From:
The Thorough Good Cook
Poultry: 14. Fowl a la Mongols
This is another
cold fowl of desserte. Take off the
breast. You must have ready either a
mince or a salpicon pretty thick, which is to be introduced, cold, into the
body of the fowl. Beat the
yolks of two eggs with a little fresh melted
butter; then cover the breast of the fowl only With
crumbs of
bread, basted with
clarified butter; next give it a color with the
salamander, but you must be careful to see that it does not get
brown too soon; now baste it with a little
butter again; take the red-hot
shovel to give the fowl a good brown colour on all sides; serve a
brown sauce under it if you have applied a salpicon, and a
smooth sauce if you have used a mince. It may also be called a "poularde en surprise."

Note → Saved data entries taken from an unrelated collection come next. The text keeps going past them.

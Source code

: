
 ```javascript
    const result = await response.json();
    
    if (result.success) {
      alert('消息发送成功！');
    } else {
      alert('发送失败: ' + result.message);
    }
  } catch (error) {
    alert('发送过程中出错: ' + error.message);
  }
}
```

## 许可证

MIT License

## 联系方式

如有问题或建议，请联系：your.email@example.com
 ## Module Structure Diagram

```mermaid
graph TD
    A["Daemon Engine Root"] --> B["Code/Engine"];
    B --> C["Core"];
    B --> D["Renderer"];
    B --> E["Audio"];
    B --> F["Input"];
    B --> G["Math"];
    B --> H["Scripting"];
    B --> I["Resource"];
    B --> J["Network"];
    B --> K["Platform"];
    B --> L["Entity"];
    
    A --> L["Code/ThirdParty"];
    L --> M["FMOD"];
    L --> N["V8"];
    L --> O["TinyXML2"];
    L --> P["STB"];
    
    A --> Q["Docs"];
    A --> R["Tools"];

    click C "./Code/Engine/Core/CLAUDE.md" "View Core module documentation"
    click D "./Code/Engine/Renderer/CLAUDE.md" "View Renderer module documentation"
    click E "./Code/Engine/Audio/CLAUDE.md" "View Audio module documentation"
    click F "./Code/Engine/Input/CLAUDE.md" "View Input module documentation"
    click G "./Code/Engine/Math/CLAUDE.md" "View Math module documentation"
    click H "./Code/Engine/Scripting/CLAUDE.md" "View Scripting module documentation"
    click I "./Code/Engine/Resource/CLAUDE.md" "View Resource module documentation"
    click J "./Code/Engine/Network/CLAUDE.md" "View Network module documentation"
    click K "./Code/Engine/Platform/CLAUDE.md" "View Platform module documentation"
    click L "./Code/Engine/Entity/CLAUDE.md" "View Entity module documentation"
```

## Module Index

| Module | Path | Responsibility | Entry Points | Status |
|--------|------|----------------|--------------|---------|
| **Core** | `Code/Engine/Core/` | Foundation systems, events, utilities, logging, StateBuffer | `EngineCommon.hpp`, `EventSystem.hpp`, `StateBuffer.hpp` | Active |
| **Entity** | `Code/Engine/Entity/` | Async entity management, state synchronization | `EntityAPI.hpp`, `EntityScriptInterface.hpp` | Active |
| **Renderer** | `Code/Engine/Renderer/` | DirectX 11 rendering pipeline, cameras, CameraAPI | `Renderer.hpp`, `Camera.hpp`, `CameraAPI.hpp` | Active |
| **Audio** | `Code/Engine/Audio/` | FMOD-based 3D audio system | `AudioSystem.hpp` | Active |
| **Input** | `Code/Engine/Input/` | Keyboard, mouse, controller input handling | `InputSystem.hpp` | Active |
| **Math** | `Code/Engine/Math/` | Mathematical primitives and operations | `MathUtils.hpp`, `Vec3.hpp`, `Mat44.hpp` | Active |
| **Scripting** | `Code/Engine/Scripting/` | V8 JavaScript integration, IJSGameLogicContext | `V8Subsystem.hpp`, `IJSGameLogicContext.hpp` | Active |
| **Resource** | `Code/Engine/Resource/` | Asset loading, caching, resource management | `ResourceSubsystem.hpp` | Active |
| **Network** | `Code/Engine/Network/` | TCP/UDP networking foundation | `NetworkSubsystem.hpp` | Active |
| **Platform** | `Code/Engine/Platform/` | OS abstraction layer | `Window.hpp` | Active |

The mince or the salpicon may be made with the same sauce. Salpicon is a composition of different ingredients, and mince (emince) is all of one sort:
Salpicon: Cut into small dice some
mushrooms,
tongue,
truffles, and fillets of fowl; the truffles and mushrooms must be ready done, as well as the tongue and fowl; put all this into a very reduced
Béchamel, and when cold use as directed.
Emince is only the fleshy part of either fowl or game minced and put into some well-seasoned Béchamel. When you have a short
allowance of
meat you are obliged to mince, as this requires no shape. Salpicon is in general brown; minced fowl always white.